Reform movement building demo for e-prayer book

Reform movement building demo for e-prayer book

As Daniel Medwin received his ordination in 2010 at the Los Angeles campus of Hebrew Union College-Jewish Institute of Religion, the newly minted Reform rabbi knew he wasn’t bound for a pulpit position.
Instead, Medwin took a job with the Central Conference of American Rabbis (CCAR), the professional organization for the Reform rabbinate, working on a project that might someday change the way Jews pray.
“My focus is on enhancing the prayer experience and on education,” he said. “Most Jews know something about prayer, but they are always interested in learning more. This could be an incredible learning experience.”
How Medwin, and his colleagues at the CCAR, hope to accomplish this feat is to take the siddur, apply it to wireless technology, and make it interactive.
In other words, if you’re ready to pray, there’s an app for that.
If the project is successful, then someday, Jews filing into their sanctuaries for Shabbat and High Holy Day services may pray from iPads and Droids instead of books made from pulpwood.
Medwin, CCAR publishing technology manager — and his colleagues — have already developed a demo of the application, known as I’T’filah, which was shown this past March at the CCAR annual convention in New Orleans.
It works like any downloadable application on your tablet or smart phone, which means the CCAR is not interested in just transferring the liturgy from a paper page to a digital one; they want to transform the prayer experience.
In the demo, readers can hyperlink to translations of words or entire passages from the liturgy; they can open a completely different commentary than the leader may be referring to in the service; they can even link to videos.
That last example is similar to the big screen visual prayer experience used at mega churches, which the Union for Reform Judaism — the synagogue arm of the movement — showcased at its 2007 convention in San Diego.
While e-siddurim, e-machzurim, or applications thereof, may be in Judaism’s future, Rabbi Hara Person, publisher and director of the CCAR Press, cautioned against looking for them any time soon.
After all, she said, transferring a page from a Hebrew-English prayer book to a hand-held screen is not as easy as transferring a block of straight English text, let alone the interactive capability.
“When you go to a siddur, and you have Hebrew and English and commentary and all those elements, it becomes more and more difficult to design an e- book that works … it’s very complex,” said Person.
The CCAR Press is currently developing a machzur to complement its relatively new Mishkan T’Filah prayerbook for Sabbaths and festivals, though Person said one project doesn’t have higher priority then another.
Despite the hurdles facing iT’filah, the Reform movement appears to be setting the pace for developing electronic, interactive prayer books.
Development of such texts isn’t for everyone.

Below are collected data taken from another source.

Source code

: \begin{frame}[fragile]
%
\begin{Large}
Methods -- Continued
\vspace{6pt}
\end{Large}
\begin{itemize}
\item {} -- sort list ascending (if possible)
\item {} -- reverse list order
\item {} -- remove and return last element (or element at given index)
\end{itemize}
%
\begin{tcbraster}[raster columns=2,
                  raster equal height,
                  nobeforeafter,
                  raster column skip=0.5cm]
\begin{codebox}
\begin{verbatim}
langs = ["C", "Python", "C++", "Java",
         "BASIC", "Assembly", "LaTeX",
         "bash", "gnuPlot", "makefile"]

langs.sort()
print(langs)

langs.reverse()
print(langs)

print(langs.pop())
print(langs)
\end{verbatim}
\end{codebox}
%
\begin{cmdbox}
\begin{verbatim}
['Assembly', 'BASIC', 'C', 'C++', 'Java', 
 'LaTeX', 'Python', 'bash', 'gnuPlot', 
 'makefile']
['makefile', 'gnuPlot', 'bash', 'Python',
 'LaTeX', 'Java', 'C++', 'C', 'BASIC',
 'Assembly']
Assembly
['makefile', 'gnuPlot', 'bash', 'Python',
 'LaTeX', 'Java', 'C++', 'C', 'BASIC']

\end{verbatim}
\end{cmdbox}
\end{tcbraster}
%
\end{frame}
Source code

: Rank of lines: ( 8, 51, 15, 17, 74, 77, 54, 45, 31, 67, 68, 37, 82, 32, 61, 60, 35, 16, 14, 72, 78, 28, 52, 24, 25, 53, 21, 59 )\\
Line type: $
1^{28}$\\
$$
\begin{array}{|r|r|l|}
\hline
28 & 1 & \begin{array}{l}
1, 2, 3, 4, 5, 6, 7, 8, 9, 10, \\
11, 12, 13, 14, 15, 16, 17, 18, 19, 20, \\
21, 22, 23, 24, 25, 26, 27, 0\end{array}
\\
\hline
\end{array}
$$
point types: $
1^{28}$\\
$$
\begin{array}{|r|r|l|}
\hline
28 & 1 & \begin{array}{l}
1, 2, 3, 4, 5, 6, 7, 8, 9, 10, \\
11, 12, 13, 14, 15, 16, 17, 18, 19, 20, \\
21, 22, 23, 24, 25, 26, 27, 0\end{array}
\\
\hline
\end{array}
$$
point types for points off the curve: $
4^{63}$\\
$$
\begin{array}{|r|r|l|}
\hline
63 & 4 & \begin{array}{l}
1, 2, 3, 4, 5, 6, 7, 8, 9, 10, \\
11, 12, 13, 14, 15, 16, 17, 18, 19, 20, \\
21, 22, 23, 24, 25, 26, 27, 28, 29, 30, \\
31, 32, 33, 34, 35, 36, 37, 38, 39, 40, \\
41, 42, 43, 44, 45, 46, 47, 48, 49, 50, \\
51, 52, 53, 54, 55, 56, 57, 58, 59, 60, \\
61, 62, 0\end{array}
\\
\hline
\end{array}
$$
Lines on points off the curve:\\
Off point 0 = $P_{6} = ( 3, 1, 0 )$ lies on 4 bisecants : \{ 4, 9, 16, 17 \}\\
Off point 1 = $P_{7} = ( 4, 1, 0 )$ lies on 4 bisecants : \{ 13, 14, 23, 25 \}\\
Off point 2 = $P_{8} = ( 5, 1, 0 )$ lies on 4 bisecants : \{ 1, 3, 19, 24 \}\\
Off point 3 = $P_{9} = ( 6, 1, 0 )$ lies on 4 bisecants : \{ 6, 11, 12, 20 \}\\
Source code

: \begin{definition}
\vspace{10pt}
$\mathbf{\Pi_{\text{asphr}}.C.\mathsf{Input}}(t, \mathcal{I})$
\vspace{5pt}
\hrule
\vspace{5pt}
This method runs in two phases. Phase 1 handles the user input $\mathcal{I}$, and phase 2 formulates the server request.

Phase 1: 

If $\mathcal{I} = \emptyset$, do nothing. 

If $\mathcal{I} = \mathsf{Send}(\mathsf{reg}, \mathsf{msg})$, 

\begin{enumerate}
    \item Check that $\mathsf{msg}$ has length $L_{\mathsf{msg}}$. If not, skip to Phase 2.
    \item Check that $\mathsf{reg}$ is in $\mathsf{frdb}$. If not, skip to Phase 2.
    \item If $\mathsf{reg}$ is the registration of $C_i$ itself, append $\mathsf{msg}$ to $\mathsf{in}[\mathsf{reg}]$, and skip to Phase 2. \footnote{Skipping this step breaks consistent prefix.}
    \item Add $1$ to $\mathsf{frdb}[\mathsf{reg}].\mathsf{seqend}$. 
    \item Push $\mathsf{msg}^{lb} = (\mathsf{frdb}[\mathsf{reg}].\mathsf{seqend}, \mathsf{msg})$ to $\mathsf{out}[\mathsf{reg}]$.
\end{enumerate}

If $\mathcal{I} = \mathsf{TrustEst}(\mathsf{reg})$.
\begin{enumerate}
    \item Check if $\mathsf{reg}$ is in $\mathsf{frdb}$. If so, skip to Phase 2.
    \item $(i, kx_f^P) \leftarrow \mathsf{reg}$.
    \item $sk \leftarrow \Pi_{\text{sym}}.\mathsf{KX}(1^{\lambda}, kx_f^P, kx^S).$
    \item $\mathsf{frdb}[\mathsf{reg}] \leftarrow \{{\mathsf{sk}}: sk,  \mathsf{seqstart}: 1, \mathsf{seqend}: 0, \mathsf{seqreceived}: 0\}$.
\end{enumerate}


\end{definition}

Spokespersons for the Jewish Publication Society (JPS) and Mesorah Publications, both of which publish e-books, say they have no plans to develop e-prayer books. In the case of JPS, its spokesperson said the publishing house is nondenominational and therefore leaves the prayer book market to the individual movements.
Stuart Schnee, an Israel-based book and author publicist who specializes in Orthodox publications, said Orthdoxy is producing e-books in general if not prayer books in particular.
“From all I have heard and read, Artscroll (which is published by Mesorah) is getting into e-books, but not siddurim,” Schnee said. “Feldheim is now working on an e-book strategy. Urim just released an e-book version of the Book of Psalms in English. So no question, Orthodox Jewish publishers are getting into the mix.”
The Conservative movement also is interested in the idea. Rabbi Julie Schonfeld, executive vice president of the Rabbinical Assembly, the governing arm of the Conservative rabbinate, said the idea for e-prayer book is “on our radar screen,” as she believes it should be for all denominations, but that there are no immediate plans to come out with one.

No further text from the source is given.